“What the hell crawled up your ass?” Renee demanded the next morning while we discussed the driving test she would be taking at some point. She wanted to do it soon, while I didn’t.
I scowled at her as I settled against the kitchen counter and took a gulp of coffee. Ignoring her question, I said, “I’m just saying that you’re gonna need a hell of a lot more practice before you go for your licence.”
She placed her hand on her hip and threw me a glare. “I’ve almost clocked up my hours. I’m a good driver. When are you going to admit that instead of being an asshole to me about how I need to get more practice in?”
I raked my fingers through my hair. “I never said you weren’t a good dri—”
“Yes, you did! Well, you insinuated it when you said I needed more hours up before you’d let me go for my test. And a head’s up, I don’t need your permission to sit my damn test. You’re not my father.”
Fucking hell. Renee knew how to fucking wound. Something she’d learnt from her mother. I gathered the shred of patience I had left for this conversation. If it had been anyone other than my niece, I would have lost my cool long ago. “I know I’m not your father,” I grit out. “But I’m the only father figure you’ve known, so you’ll listen when I’ve got something to say. You are a good driver, Renee, but the thousands of hours experience I have driving gives me a better perspective on this. I don’t want you out there on the roads with all the dickheads who don’t give a shit about you, your safety or your fucking life, until you’ve clocked up some more hours. And I don’t give a fuck if the government says you only need a hundred and twenty hours, I say you need more. You’re fucking precious to me and I’ll guard your life with everything I have, so that means this argument is over. I win.”
She stared at me in stunned silence.
I drank some more coffee and barked, “What?” Jesus, I swore if she kept pushing me, testing me, I really would lose my shit. It had been a rough night of little sleep after I’d left Tatum’s and I didn’t have the patience I usually did with her.
“That is maybe one of the nicest things you’ve ever said to me.” Her voice cracked and it looked like tears were pooling in her eyes. “I’m sorry I said that thing about you not being my dad. You mightn’t be my father but you practically raised me and I love you for it.” She broke down at that point, confusing the hell out of me. Where had that come from? Renee wasn’t one to cry easily.

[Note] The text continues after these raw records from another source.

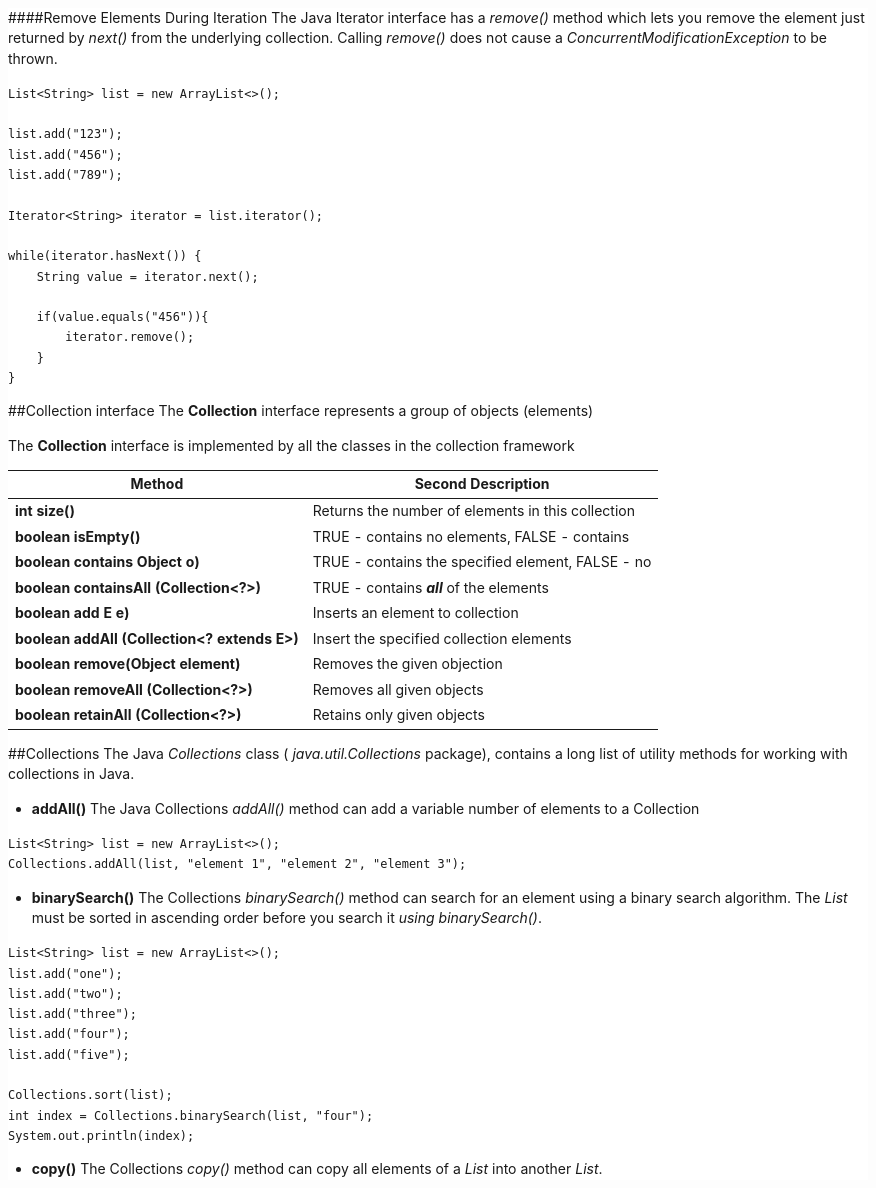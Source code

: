 ####Remove Elements During Iteration
The Java Iterator interface has a _remove()_ method which lets you remove the element just returned by _next()_ from the underlying collection. Calling _remove()_ does not cause a _ConcurrentModificationException_ to be thrown.
```
List<String> list = new ArrayList<>();

list.add("123");
list.add("456");
list.add("789");

Iterator<String> iterator = list.iterator();

while(iterator.hasNext()) {
    String value = iterator.next();

    if(value.equals("456")){
        iterator.remove();
    }
}
```

##Collection interface
The **Collection** interface represents a group of objects (elements)

The **Collection** interface is implemented by all the classes in the collection framework

Method | Second Description
------------ | -------------
**int size()** | Returns the number of elements in this collection
**boolean isEmpty()** | TRUE - contains no elements, FALSE - contains
**boolean contains Object o)** | TRUE - contains the specified element, FALSE - no
**boolean containsAll (Collection<?>)** | TRUE - contains ***all*** of the elements
**boolean add E e)** | Inserts an element to collection
**boolean addAll (Collection<? extends E>)** | Insert the specified collection elements
**boolean remove(Object element)** | Removes the given objection
**boolean removeAll (Collection<?>)** | Removes all given objects
**boolean retainAll (Collection<?>)** | Retains only given objects


##Collections
The Java _Collections_ class ( _java.util.Collections_ package), contains a long list of utility methods for working with collections in Java. 
* **addAll()**
The Java Collections _addAll()_ method can add a variable number of elements to a Collection
```
List<String> list = new ArrayList<>();
Collections.addAll(list, "element 1", "element 2", "element 3");
```
* **binarySearch()**
The Collections _binarySearch()_ method can search for an element using a binary search algorithm. The _List_ must be sorted in ascending order before you search it _using binarySearch()_.
```
List<String> list = new ArrayList<>();
list.add("one");
list.add("two");
list.add("three");
list.add("four");
list.add("five");

Collections.sort(list);
int index = Collections.binarySearch(list, "four");
System.out.println(index);
```
* **copy()**
The Collections _copy()_ method can copy all elements of a _List_ into another _List_.
```
```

I pulled her into my arms. “Fuck, kiddo, I know.” I was fucking useless when it came to this shit. It was a good thing I had no kids of my own because I’d fail them when it came to dealing with emotions. When she moved out of my embrace, I said, “What’s going on, Renee?”
She wiped the tears from her face. “Nothing. I’m just being stupid.”
When she tried to walk away, I grabbed her arm. “Don’t ever say that. You’re not stupid and nothing you feel is stupid.” I hated her reluctance to open up, but I hated more that Marilyn and I had taught her that. Because we had. Kids learnt from example. I knew that better than anyone, and the example we’d set was to shut down and avoid feelings.
Tears tracked down her cheeks again. Blinking through them and sniffling, she managed to get out, “It’s everything. Mum, life, your club, Dustin… it’s too much. I don’t know how to deal with it anymore.”
Fuck.
I scrubbed my hand over my face. Her words hit me in the gut. They rang true for me, too. Our fucked-up family and my club problems weighed me down like a tonne of bricks on my shoulders most days. The last few weeks had been a reprieve almost. The weight had felt bearable for some reason, but the heaviness had returned overnight. It caused my mood that morning and my lack of patience with Renee.
“I’m going to fix this, Renee.”
She stared at me as if she didn’t quite believe me. However, she nodded and said softly, “I hope so.”
It was the quiet desperation I heard in her voice that made me swear to myself that I would make good on my promise. No fucking way would I chance Renee living in the same darkness her mother did.
26
Tatum
“Scars” by Papa Roach
I exited the car park and headed towards the front door of the club. The warmth of the late September day spread across my back as I walked and inhaled the spring scent I loved. It was my favourite time of year. Right before the heat of summer. It could have been worse, I guessed. I could have lived in Queensland.
“Tatum, wait up,” Posey called out from behind.
I slowed and gave her a smile when she caught up. “Hey, girl, why are you here so early?” She wasn’t due at work for a few more hours.
“I had a hair appointment nearby. Didn’t want to make the drive home to then just come back.”
I eyed her long dark hair. “Looking good.” I took in her glow. “It’s good to see you looking so happy.”
She smiled. “Yeah, life is better and I have you to thank for that. Thank you for caring when so many wouldn’t have.” The genuine gratitude was clear in her voice.
“I’m glad.” This kind of exchange was awkward for me. It wasn’t often that anyone bothered to thank me for anything. Not even Billy half the time.
Thankfully, we were interrupted when Duvall joined us. Posey quickly excused herself, clearly nervous about being near him.
He watched her go. “She’s not a bad kid. Just got mixed up with the wrong guy.”